Leonardo Da Vinci was known not only as one of the greatest painters of all time, but also as a person of diverse talents who excelled in a wide variety of fields ranging from music to engineering, invention, writing, and more. Born on April 15th, 1452 in Anchiano, Tuscany (now Italy), Da Vinci got his surname from the nearby town called Vinci. Some of his best known works include paintings such as the Mona Lisa, the Vitruvian Man, and the Last Supper, which is the most reproduced religious painting of all time. In addition, he used his artistic talents to further other pursuits like anatomy and invention, producing numerous sketches of architectural designs, inventions, and painstakingly detailed anatomical drawings. Because of his curiosity and imagination, Da Vinci is typically considered the epitome of the Renaissance humanist ideal.
During his time, Da Vinci was commissioned to paint on a variety of surfaces, including canvas, board, wet plaster, and stone drywall. He made his own oil paint by hand using ground pigments and also experimented with gesso and egg tempera later in his career. Da Vinci liked using muted, natural hues associated with earth, like blue, brown, and green. Because the colors are mild with less contrast, Da Vinci’s finished works have a very smooth, cohesive quality to them. He often started his paintings with an underpainting of gray or brown before adding layers of transparent glazes. In addition, Da Vinci was a practitioner of the technique called sfumato (like smoke), one of the four Renaissance canonical painting modes. This technique is used by combining dark glazes and blunt colors to achieve a level of depth, and an example of this can be seen in the Mona Lisa.
Portrait of a Lady on a Balcony (The Mona Lisa) (c. 1050-14)
Known around the world for her enigmatic smile, the Mona Lisa was thought to be the portrait of a real woman called Lisa del Giocondo. As mentioned earlier, the colors appear more subdued and natural. Mona Lisa’s face especially shows the use of sfumato, which Da Vinci himself described as "without lines or borders, in the manner of smoke or beyond the focus plane."
Virgin of the Rocks (1483 – 1486)
Also called “Madonna of the Rocks”, this painting is one of the two versions painted by Da Vinci that are mostly similar in composition. The four figures are Madonna, an angel, Child Jesus, and the infant John the Baptist. The range of colors used is again relatively small, and the outlines of the figures are somewhat blurred through sfumato. I like how the book presented parts of the painting (e.g. infants) with greater detail, which gave me a chance to observe the painting “up close”, as if I was actually in the Louvre (where this is currently on display).
Study for The Virgin and Child with St. Anne and St.John the Baptist (ca. 1505-7)

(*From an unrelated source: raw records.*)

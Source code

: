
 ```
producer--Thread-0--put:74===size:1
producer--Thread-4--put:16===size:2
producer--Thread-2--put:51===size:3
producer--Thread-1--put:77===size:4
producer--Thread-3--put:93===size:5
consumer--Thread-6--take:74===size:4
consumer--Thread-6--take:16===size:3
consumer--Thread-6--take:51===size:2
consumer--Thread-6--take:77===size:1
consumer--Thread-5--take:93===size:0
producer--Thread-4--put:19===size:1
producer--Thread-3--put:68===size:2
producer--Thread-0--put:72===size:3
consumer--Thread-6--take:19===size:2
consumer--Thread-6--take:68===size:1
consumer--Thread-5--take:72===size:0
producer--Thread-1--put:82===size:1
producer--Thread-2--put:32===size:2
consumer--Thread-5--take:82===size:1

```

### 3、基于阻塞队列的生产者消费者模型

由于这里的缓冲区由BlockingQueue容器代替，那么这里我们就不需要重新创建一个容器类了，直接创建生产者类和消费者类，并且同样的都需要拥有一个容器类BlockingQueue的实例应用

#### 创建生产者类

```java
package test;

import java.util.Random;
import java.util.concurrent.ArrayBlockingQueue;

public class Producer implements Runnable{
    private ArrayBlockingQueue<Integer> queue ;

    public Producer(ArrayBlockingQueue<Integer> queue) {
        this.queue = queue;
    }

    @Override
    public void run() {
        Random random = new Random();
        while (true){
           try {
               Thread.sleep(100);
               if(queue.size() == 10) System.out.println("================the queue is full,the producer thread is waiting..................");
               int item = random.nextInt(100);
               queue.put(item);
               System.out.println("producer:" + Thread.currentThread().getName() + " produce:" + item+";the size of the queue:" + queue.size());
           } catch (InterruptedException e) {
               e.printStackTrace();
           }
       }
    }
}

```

Also called the Burlington House Cartoon, the figures above show the completed cartoon (right) and its study drawing (left). I picked this one in particular because our class has put a lot of emphasis on using study drawings as a tool and these figures serve as great examples. The study drawing is very rough, with loose lines indicating the four figures and their relative positions. Using it as a guide, the nearly life-sized cartoon on the right would probably have been a lot easier to develop.
‘Irrigation systems’ of the female body: respiratory, vascular, and urino-genital (c. 1507-8)

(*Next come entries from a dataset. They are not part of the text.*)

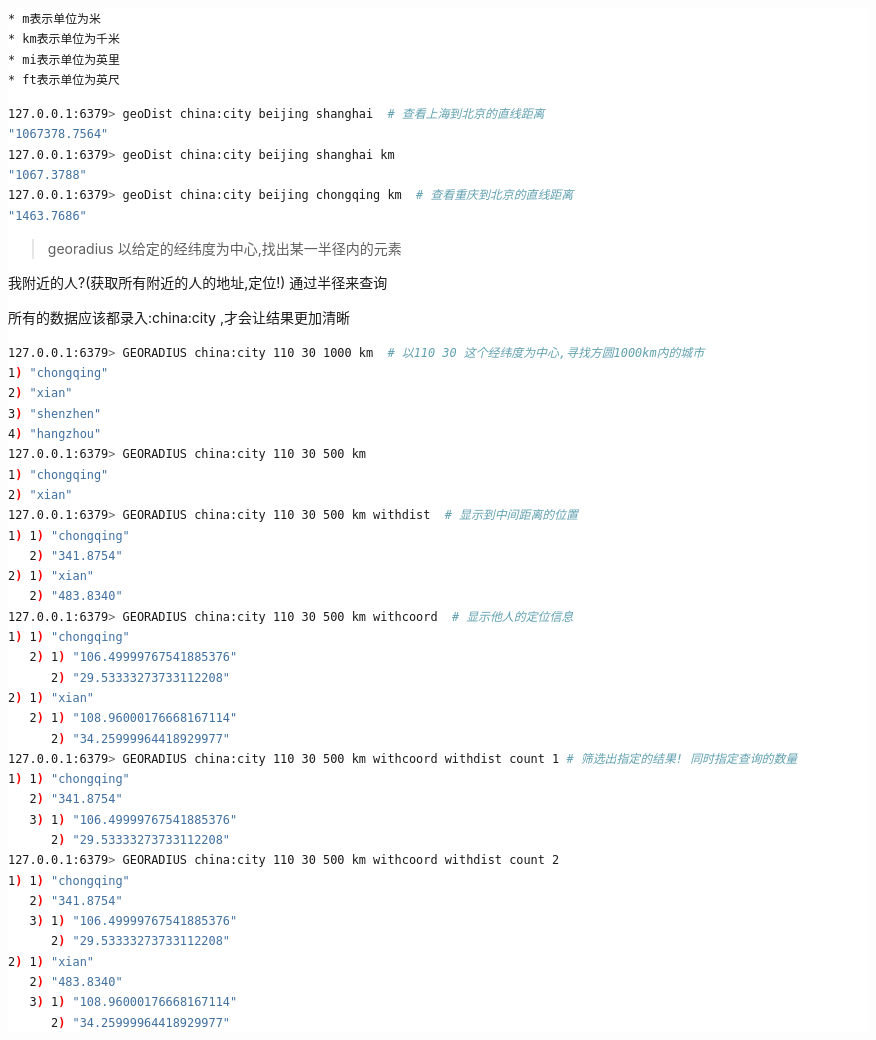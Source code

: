 	* m表示单位为米
	* km表示单位为千米
	* mi表示单位为英里
	* ft表示单位为英尺

```bash
127.0.0.1:6379> geoDist china:city beijing shanghai  # 查看上海到北京的直线距离
"1067378.7564"
127.0.0.1:6379> geoDist china:city beijing shanghai km
"1067.3788"
127.0.0.1:6379> geoDist china:city beijing chongqing km  # 查看重庆到北京的直线距离
"1463.7686"

```



>georadius 以给定的经纬度为中心,找出某一半径内的元素

我附近的人?(获取所有附近的人的地址,定位!) 通过半径来查询

所有的数据应该都录入:china:city ,才会让结果更加清晰

```bash
127.0.0.1:6379> GEORADIUS china:city 110 30 1000 km  # 以110 30 这个经纬度为中心,寻找方圆1000km内的城市
1) "chongqing"
2) "xian"
3) "shenzhen"
4) "hangzhou"
127.0.0.1:6379> GEORADIUS china:city 110 30 500 km
1) "chongqing"
2) "xian"
127.0.0.1:6379> GEORADIUS china:city 110 30 500 km withdist  # 显示到中间距离的位置 
1) 1) "chongqing"
   2) "341.8754"
2) 1) "xian"
   2) "483.8340"
127.0.0.1:6379> GEORADIUS china:city 110 30 500 km withcoord  # 显示他人的定位信息
1) 1) "chongqing"
   2) 1) "106.49999767541885376"
      2) "29.53333273733112208"
2) 1) "xian"
   2) 1) "108.96000176668167114"
      2) "34.25999964418929977"
127.0.0.1:6379> GEORADIUS china:city 110 30 500 km withcoord withdist count 1 # 筛选出指定的结果! 同时指定查询的数量
1) 1) "chongqing"
   2) "341.8754"
   3) 1) "106.49999767541885376"
      2) "29.53333273733112208"
127.0.0.1:6379> GEORADIUS china:city 110 30 500 km withcoord withdist count 2
1) 1) "chongqing"
   2) "341.8754"
   3) 1) "106.49999767541885376"
      2) "29.53333273733112208"
2) 1) "xian"
   2) "483.8340"
   3) 1) "108.96000176668167114"
      2) "34.25999964418929977"

```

Studies for the casting of the Sforza monument (c. 1493)
The last two figures shown above came from Da Vinci’s work in anatomy and creating inventions. Through animal and human dissections, Da Vinci studied anatomy extensively and made groundbreaking discoveries on many different parts of the body, including the liver, spine, and aortic valve. The amount of effort Da Vinci put into these studies is evident in the level of details present in his drawings, such as the example shown here (top). On the other hand, the figure on the bottom is focused on engineering and mechanical design, with an intricate setup of gears and pulleys from multiple perspectives.
I chose Da Vinci because, like him, I also love learning new things from many different areas, and I think it’s amazing that he was able to accomplish so much in such diverse fields. Through his genius, Leonardo Da Vinci has made a lasting impression on the world. Even centuries after his time, we still regard him with respect and awe for his ability to imagine and create.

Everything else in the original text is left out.